DDN Announces the Biggest Big Data Object System
DataDirect Networks has announced WOS 2.0, which is positioned as the world's fastest object storage system. WOS 2.0 is a fully integrated system including DDN storage, erasure coded data protection mechanisms, a replication strategy for distributing object data, and extensions to the interface options to include S3 APIs and a NAS interface.
Big Data Growth and Challenges
The growth in data is coming from machines, not humans, and the biggest growth is coming from sensors. Data from video, acoustic, pressure, heat, chemical, proximity, speed, and many other sensors is flooding in, in addition to the computer generation of text, tables, and graphics. Organizations that are most affected by data growth operate in the fields of video, surveillance, high performance computing, life sciences, cloud & web content, environmental monitoring, rich media, and government intelligence.
The problems of storing this big data tsunami are the normal ones of writing, indexing, provenance, security, protection, and retrieval, only on a massive scale. In traditional IT, file systems have been built to handle this. The list of file systems has grown extensively, and traditional networked files systems (NAS) have improved dramatically, with global names spaces and better metadata management. However there is a computer science consensus that these types of systems cannot scale to meet the performance and availability requirements of petabyte/exabyte with billions/trillions of records, at least not cost effectively. The World’s Fastest POSIX File Systems in 2012 is a DARPA Lustre system, which achieves about 3 billion reads and writes/day.

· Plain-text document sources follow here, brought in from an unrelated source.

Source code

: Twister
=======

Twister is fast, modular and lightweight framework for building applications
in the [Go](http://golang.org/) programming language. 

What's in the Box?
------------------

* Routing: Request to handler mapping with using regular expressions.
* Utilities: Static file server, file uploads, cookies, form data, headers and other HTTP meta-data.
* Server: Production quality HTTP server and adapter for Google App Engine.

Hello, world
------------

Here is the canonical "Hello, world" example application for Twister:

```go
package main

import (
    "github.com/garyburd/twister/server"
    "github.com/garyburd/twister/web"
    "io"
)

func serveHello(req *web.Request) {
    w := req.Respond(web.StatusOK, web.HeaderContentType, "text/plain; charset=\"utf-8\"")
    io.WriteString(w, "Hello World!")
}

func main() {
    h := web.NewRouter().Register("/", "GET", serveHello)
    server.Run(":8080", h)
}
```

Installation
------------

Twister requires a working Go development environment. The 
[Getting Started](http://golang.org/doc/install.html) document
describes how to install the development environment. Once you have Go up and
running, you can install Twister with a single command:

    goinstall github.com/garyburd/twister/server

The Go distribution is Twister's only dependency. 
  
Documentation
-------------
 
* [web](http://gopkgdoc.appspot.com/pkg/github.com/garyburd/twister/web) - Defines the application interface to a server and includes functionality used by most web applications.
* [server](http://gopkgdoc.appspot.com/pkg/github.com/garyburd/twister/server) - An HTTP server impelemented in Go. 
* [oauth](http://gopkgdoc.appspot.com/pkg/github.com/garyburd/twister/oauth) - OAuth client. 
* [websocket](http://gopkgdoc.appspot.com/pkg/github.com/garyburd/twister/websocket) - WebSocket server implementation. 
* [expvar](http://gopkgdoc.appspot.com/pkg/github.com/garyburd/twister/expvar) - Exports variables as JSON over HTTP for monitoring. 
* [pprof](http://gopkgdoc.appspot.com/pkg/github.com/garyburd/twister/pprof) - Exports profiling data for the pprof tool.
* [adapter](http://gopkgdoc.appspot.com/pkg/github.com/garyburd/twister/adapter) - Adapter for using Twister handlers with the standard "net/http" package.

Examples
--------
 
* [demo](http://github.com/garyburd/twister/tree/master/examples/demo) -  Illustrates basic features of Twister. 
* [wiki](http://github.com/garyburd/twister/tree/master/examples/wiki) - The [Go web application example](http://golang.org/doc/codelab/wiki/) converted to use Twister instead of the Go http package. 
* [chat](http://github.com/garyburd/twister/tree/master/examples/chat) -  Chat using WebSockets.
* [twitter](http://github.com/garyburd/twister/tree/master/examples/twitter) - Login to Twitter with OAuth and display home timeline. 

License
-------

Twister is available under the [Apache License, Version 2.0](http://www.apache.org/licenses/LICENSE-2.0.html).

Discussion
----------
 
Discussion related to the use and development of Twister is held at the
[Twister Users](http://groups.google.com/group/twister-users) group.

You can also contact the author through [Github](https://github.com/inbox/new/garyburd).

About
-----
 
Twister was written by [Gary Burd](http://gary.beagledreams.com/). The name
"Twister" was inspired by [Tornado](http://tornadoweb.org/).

The biggest big data systems are now object based rather than file based. One key advantage of object storage is that the data and metadata are stored together, which eliminates many of the locking, metadata traversals, directory crawling, and file allocation table issues of traditional file systems. For example, Google claims that the Google Megastore achieves 3 billion writes and 20 billion reads per day. As of Q2 2011, the Amazon S3 system stores about half a trillion objects and reads a peak of 290,000 0bjects per second (25 billion per day).
DataDirect Networks WOS 2.0
DataDirect Networks (DDN) have introduced a WOS 2.0 (Web Object Scaler) object storage system which they claim delivers up to 55 billion small object reads and 25 billion writes/day. This is twice as many as the Amazon S3 system and twenty times the throughput of the DARPA system.
The components of the DDN system include high density storage appliances, which deliver 2 petabytes per rack and 23 petabytes per cluster. Up to 25 billion objects can be stored in a rack.
The sustained performance and data protection is achieved by combining the traditional DDN 8+2 hardware enhanced data striping together with de-clustered erasure coding. In addition, DDN has introduced an asynchronous replication capability that writes a second copy locally before replication to a remote site.
Access to WOS 2.0 has been extended to include:
- Amazon S3
- CDMI Interface
- WOS API
- iPhone, iPad Client Dropbox-Style Access
- NAS Interface
WOS 2 Proof Points
The most interesting proof-point that DDN offers is the work being done with a Department of Defense multi-agency partnership to provide large scale systems to analyze and distribute high-definition sensor data. Figure 1 shows some examples of the data challenges involved. The DDN solution offered was a Geo-distributed WOS object storage system to address the requirements of high speed and low-latency.
Key partners in this and other projects include YottaStor, Pixia Corp, Objectivity and iRODS.
Summary and Conclusions
DDN has introduced an fully integrated end-to-end geo-distributed, scale-out object storage system, with a single namespace and single global cluster interface. This matches or exceeds the performance of the largest bespoke object systems currently deployed. In addition, the data protection mechanisms can allow recovery in place, and accommodate the introduction of very large disks.
The DDN system has the potential for wide-scale adoption by cloud providers, large organizations and government agencies.
Action Item: This announcement has integrated a number of critical technology components to provide a geo-distributed, scale-out object storage system with the potential to address high performance read/write applications. DDN claim that objects can be retrieved in 40 millisecond. For the first time this has changed the positioning of object-based systems from archive-only to general purpose. CIOs and CTOs of large organizations and service providers should long and hard at the WOS 2.0 system architecture as a potential for much lower cost internal and external cloud deployments.